Student Debt and No Degree? Here’s What to Do

Student Debt, No Degree

If you took on student loans to pay for college but did not finish school, the debt doesn’t go away.

Dropping out for any reason starts the clock on repayment.

If not addressed, unpaid student loans will go into default, negatively affecting your credit and landing you in a world of financial hurt.

No matter what your reasons are for not finishing, there are things you can do to ease your repayment and even get you back on track to earning your degree.

Student Debt and No Degree? Here’s What to Do

Keep reading to learn about some of your options.

  • Finish Your Degree at a Less Expensive College

If it is possible for you to do so without having to take out additional loans, enroll at a local community college to finish your degree.

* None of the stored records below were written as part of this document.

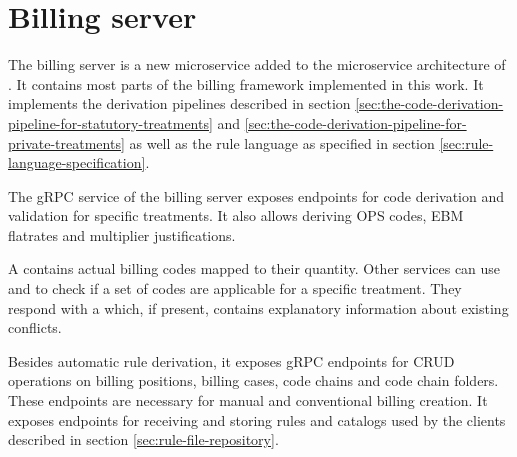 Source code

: \section{Billing server}\label{sec:billing-server}
The billing server is a new microservice added to the microservice architecture of \AV.
It contains most parts of the billing framework implemented in this work.
It implements the derivation pipelines described in section \ref{sec:the-code-derivation-pipeline-for-statutory-treatments}
and \ref{sec:the-code-derivation-pipeline-for-private-treatments}
as well as the rule language as specified in section \ref{sec:rule-language-specification}.



The  gRPC service of the billing server exposes endpoints for code derivation and validation for specific treatments.
It also allows deriving OPS codes, EBM flatrates and multiplier justifications.

A  contains actual billing codes mapped to their quantity.
Other services can use  and  to check if a set of codes are applicable for a specific treatment.
They respond with a  which, if present, contains explanatory information about existing conflicts.

Besides automatic rule derivation, it exposes gRPC endpoints for CRUD operations on billing positions, billing cases, code chains and code chain folders.
These endpoints are necessary for manual and conventional billing creation.
It exposes endpoints for receiving and storing rules and catalogs used by the clients described in section \ref{sec:rule-file-repository}.


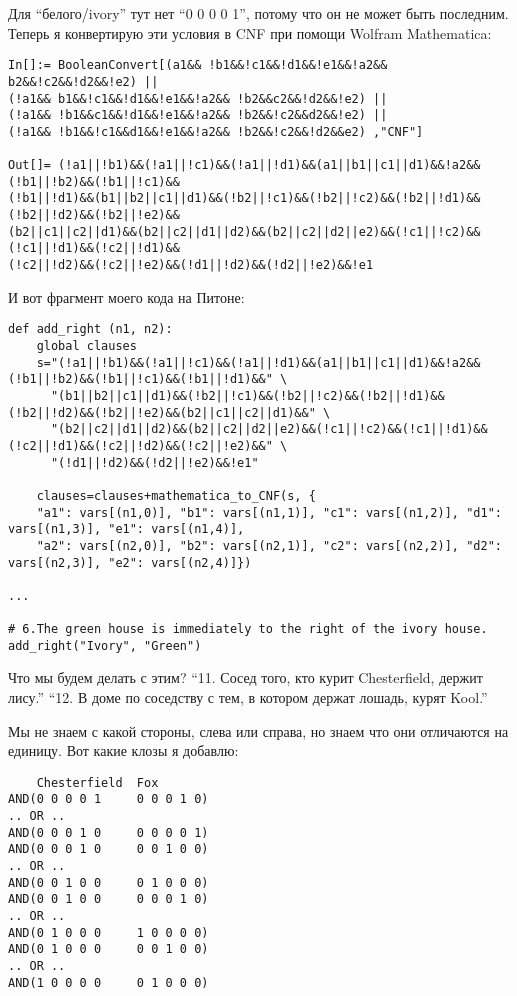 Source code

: Для ``белого/ivory'' тут нет ``0 0 0 0 1'', потому что он не может быть последним.
Теперь я конвертирую эти условия в CNF при помощи Wolfram Mathematica:

\begin{lstlisting}
In[]:= BooleanConvert[(a1&& !b1&&!c1&&!d1&&!e1&&!a2&& b2&&!c2&&!d2&&!e2) ||
(!a1&& b1&&!c1&&!d1&&!e1&&!a2&& !b2&&c2&&!d2&&!e2) ||
(!a1&& !b1&&c1&&!d1&&!e1&&!a2&& !b2&&!c2&&d2&&!e2) ||
(!a1&& !b1&&!c1&&d1&&!e1&&!a2&& !b2&&!c2&&!d2&&e2) ,"CNF"]

Out[]= (!a1||!b1)&&(!a1||!c1)&&(!a1||!d1)&&(a1||b1||c1||d1)&&!a2&&(!b1||!b2)&&(!b1||!c1)&&
(!b1||!d1)&&(b1||b2||c1||d1)&&(!b2||!c1)&&(!b2||!c2)&&(!b2||!d1)&&(!b2||!d2)&&(!b2||!e2)&&
(b2||c1||c2||d1)&&(b2||c2||d1||d2)&&(b2||c2||d2||e2)&&(!c1||!c2)&&(!c1||!d1)&&(!c2||!d1)&&
(!c2||!d2)&&(!c2||!e2)&&(!d1||!d2)&&(!d2||!e2)&&!e1
\end{lstlisting}

И вот фрагмент моего кода на Питоне:

\begin{lstlisting}
def add_right (n1, n2):
    global clauses
    s="(!a1||!b1)&&(!a1||!c1)&&(!a1||!d1)&&(a1||b1||c1||d1)&&!a2&&(!b1||!b2)&&(!b1||!c1)&&(!b1||!d1)&&" \
      "(b1||b2||c1||d1)&&(!b2||!c1)&&(!b2||!c2)&&(!b2||!d1)&&(!b2||!d2)&&(!b2||!e2)&&(b2||c1||c2||d1)&&" \
      "(b2||c2||d1||d2)&&(b2||c2||d2||e2)&&(!c1||!c2)&&(!c1||!d1)&&(!c2||!d1)&&(!c2||!d2)&&(!c2||!e2)&&" \
      "(!d1||!d2)&&(!d2||!e2)&&!e1"

    clauses=clauses+mathematica_to_CNF(s, {
	"a1": vars[(n1,0)], "b1": vars[(n1,1)], "c1": vars[(n1,2)], "d1": vars[(n1,3)], "e1": vars[(n1,4)],
	"a2": vars[(n2,0)], "b2": vars[(n2,1)], "c2": vars[(n2,2)], "d2": vars[(n2,3)], "e2": vars[(n2,4)]})

...

# 6.The green house is immediately to the right of the ivory house.
add_right("Ivory", "Green")
\end{lstlisting}

Что мы будем делать с этим?
``11. Сосед того, кто курит Chesterfield, держит лису.''
``12. В доме по соседству с тем, в котором держат лошадь, курят Kool.''

Мы не знаем с какой стороны, слева или справа, но знаем что они отличаются на единицу.
Вот какие клозы я добавлю:

\begin{lstlisting}
    Chesterfield  Fox
AND(0 0 0 0 1     0 0 0 1 0)
.. OR ..
AND(0 0 0 1 0     0 0 0 0 1)
AND(0 0 0 1 0     0 0 1 0 0)
.. OR ..
AND(0 0 1 0 0     0 1 0 0 0)
AND(0 0 1 0 0     0 0 0 1 0)
.. OR ..
AND(0 1 0 0 0     1 0 0 0 0)
AND(0 1 0 0 0     0 0 1 0 0)
.. OR ..
AND(1 0 0 0 0     0 1 0 0 0)
\end{lstlisting}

By registering at least part-time, your loans will go back into deferment, buying you a little more time to complete your degree.

Keep in mind that deferment is a short-term solution.

Your focus should be on finishing your degree so that your education can begin working for you once you graduate.

As an added bonus, you will be able to use your new school’s job search and placement resources.

  • Work with Your Lenders

If you don’t know if your loans are federal or private, or how high your interest rate is, you’re not alone. A shocking number of people don’t know much about their student loans. However, it is never a bad time to learn everything there is to know about your loan.

Before you begin school again, figure out who your lenders are, if your loans are private or federal, and if you are headed for default. The answers to these questions will dictate your options going forward. Then, gather up your personal financial info and give your lenders a call.

If your loans are current, contact your lender and explore your repayment options (more on that below). If your loans are already in default or delinquency, you will need to get them current before you can begin undoing the damage to your credit score.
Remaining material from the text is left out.